I must admit I probably don't do enough so I figured it made sense to make  
this a weekly task using the net checks just to base it on the most  
complete tests we run.

Then on a test I skimmed the samples and realised that they looked  
correctly sorted and that logically if I run it weekly I'll expect to only  
see a handful of messages changing. Either a few new ones added to the  
corpus or a few old ones drifting out to let others in. I suspect the  
extremes are good for a periodic check but if I'm going to do it regularly  
I think I'll make more difference in using a random spotcheck.

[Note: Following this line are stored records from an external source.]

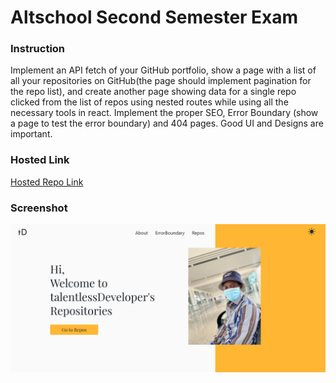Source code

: # Altschool Second Semester Exam

### Instruction

Implement an API fetch of your GitHub portfolio, show a page with a list of all your
repositories on GitHub(the page should implement pagination for the repo list), and
create another page showing data for a single repo clicked from the list of repos using
nested routes while using all the necessary tools in react. Implement the proper SEO,
Error Boundary (show a page to test the error boundary) and 404 pages. Good UI and
Designs are important.

### Hosted Link

[Hosted Repo Link](https://github-repositories-ten.vercel.app/)

### Screenshot

![Screenshot of my github repositories](./screenshot.png)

So this is now spotcheck.sh and runs Saturday evenings for me:

#!/bin/sh

cd /home/masscheck/masscheckwork/weekly_mass_check/masses

sort -n -k 2 spam-net-kpg-core.log | head -100 >  
/home/masscheck/reports/low.spam
random -f spam-net-kpg-core.log | head -100 >  
/home/masscheck/reports/rand.spam
sort -rn -k 2 ham-net-kpg-core.log | head -100 >  
/home/masscheck/reports/high.ham
random -f ham-net-kpg-core.log | head -100 >  
/home/masscheck/reports/rand.ham

cd /home/masscheck/reports/

grep -e "^[\.Y]" low.spam | awk '{ print $3 }' > verify.todo
grep -e "^[\.Y]" rand.spam | awk '{ print $3 }' >> verify.todo
grep -e "^[\.Y]" high.ham | awk '{ print $3 }' >> verify.todo
grep -e "^[\.Y]" rand.ham | awk '{ print $3 }' >> verify.todo


I have the 100 most extreme samples (although not quite 100 as I notice I  
get the headers in the low spam search - hence the grep to filter - and I  
just did it on all the reports to make sure) plus 100 random samples from  
both ham and spam.

The logic being that I then dump any file in verify.todo back into a  
verification folder to sort with my usual sifting. By combining them and  
including some variety with the randoms I figure I'm more likely to look  
carefully at the messages before reintroducing them to my corpus (I know  
that personally I stand a high risk of going "Yeah, I rock, back you go"  
with just a quick skim if I do split the ham and spam).